Parameter Extraction Node
Definition
The Parameter Extraction node uses an LLM to infer and extract structured parameters from natural language. It converts unstructured user input into standardized data formats required by tool calls, HTTP requests, or downstream nodes.

Configuration
Basic Settings
| Setting | Description |
|---|---|
| Model | Select the LLM for inference. A stronger model improves extraction accuracy |
| Input Variable | The text to extract from — typically user input or an upstream node's output.
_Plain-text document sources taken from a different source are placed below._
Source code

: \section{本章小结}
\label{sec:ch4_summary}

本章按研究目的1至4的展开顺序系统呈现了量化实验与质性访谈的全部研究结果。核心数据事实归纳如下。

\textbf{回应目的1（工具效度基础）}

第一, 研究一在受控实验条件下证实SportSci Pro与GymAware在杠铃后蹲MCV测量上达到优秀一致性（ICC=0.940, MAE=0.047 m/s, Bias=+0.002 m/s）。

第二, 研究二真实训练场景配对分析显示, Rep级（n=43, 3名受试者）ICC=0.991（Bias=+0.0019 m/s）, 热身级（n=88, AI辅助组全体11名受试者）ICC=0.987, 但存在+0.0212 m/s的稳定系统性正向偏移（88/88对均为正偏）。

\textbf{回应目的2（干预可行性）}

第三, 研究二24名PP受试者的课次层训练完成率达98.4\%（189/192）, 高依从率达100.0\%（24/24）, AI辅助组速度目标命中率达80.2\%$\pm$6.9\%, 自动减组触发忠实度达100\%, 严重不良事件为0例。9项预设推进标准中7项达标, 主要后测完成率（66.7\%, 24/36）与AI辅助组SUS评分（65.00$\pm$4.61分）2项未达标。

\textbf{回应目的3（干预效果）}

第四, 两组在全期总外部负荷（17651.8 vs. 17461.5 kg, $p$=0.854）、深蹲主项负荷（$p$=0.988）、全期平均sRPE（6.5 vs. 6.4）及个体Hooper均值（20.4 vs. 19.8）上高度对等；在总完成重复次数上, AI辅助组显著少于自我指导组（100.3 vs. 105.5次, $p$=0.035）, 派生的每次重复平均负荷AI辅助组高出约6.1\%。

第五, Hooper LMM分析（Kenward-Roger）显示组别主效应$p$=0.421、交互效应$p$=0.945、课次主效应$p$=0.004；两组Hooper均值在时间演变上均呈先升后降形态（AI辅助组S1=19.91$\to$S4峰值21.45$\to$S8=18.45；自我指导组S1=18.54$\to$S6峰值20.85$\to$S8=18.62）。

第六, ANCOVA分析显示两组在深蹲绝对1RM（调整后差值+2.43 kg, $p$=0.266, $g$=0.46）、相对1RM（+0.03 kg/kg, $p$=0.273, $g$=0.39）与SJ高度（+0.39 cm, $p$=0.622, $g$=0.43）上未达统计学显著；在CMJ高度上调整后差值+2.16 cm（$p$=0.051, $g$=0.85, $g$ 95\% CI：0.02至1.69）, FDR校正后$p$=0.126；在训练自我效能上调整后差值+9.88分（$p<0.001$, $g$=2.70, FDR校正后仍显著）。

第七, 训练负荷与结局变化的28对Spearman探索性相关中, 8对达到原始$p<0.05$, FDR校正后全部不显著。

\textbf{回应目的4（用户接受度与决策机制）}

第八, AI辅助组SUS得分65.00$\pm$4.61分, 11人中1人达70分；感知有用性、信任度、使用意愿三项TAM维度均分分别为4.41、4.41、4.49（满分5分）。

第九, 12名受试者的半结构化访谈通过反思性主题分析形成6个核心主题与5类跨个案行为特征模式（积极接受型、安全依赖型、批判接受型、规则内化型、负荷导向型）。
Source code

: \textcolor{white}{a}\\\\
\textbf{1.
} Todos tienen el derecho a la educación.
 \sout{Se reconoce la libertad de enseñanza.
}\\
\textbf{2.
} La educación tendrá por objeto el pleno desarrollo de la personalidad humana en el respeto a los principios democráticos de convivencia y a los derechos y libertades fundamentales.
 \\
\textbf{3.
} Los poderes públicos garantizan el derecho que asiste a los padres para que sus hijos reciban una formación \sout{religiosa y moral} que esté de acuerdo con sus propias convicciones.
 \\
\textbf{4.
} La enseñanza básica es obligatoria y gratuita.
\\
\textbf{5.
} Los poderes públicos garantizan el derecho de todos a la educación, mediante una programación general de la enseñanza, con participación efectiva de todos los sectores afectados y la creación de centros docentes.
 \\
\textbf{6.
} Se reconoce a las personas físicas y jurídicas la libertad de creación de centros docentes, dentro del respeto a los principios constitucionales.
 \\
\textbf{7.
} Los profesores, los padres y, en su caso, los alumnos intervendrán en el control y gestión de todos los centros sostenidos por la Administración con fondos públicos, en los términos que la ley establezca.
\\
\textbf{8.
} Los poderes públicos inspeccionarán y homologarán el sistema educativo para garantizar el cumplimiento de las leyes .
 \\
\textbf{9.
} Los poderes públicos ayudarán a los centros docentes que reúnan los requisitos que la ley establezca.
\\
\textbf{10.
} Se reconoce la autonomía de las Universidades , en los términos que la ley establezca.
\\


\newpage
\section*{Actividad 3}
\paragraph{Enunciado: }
Supports file variables |
| Extraction Parameters | Parameters to extract; must be added manually with their types (see below) |
| Inference Mode | Controls how the model extracts parameters (see below) |
| Parameter List | Define the name, type, and description of each parameter to extract |
| Instructions (optional) | Additional rules or special requirements to help the model extract more accurately |
Parameter Definition
Each parameter requires the following fields:
| Field | Description |
|---|---|
| Parameter Name | The variable name after extraction; referenced by downstream nodes |
| Parameter Type | Supports String, Number, Boolean, Array, Object |
| Description | Explanation of the parameter's meaning — clearer descriptions improve accuracy |
| Required | If marked required, the node returns an error when the model cannot extract this parameter |

Inference Modes
Function Calling Mode
Uses the model's native Function/Tool Calling capability. Parameter definitions are converted to tool descriptions, and the model outputs structured JSON directly.
- Pros: Stable output format, reliable parsing
- Best for: Models that support Function/Tool Calling (e.g., GPT-4, Claude)
Prompt Mode
Constructs a prompt to guide the model to output parameters as text, which the system then parses into structured data.
- Pros: Compatible with models that don't support Function/Tool Calling
- Best for: Open-source models or models with limited capabilities
Recommendation: Use Function Calling mode first for more stable output. If the selected model doesn't support it, the system will automatically fall back to Prompt mode.
Output Variables
After execution, each defined parameter is output as an independent variable that can be referenced directly by downstream nodes.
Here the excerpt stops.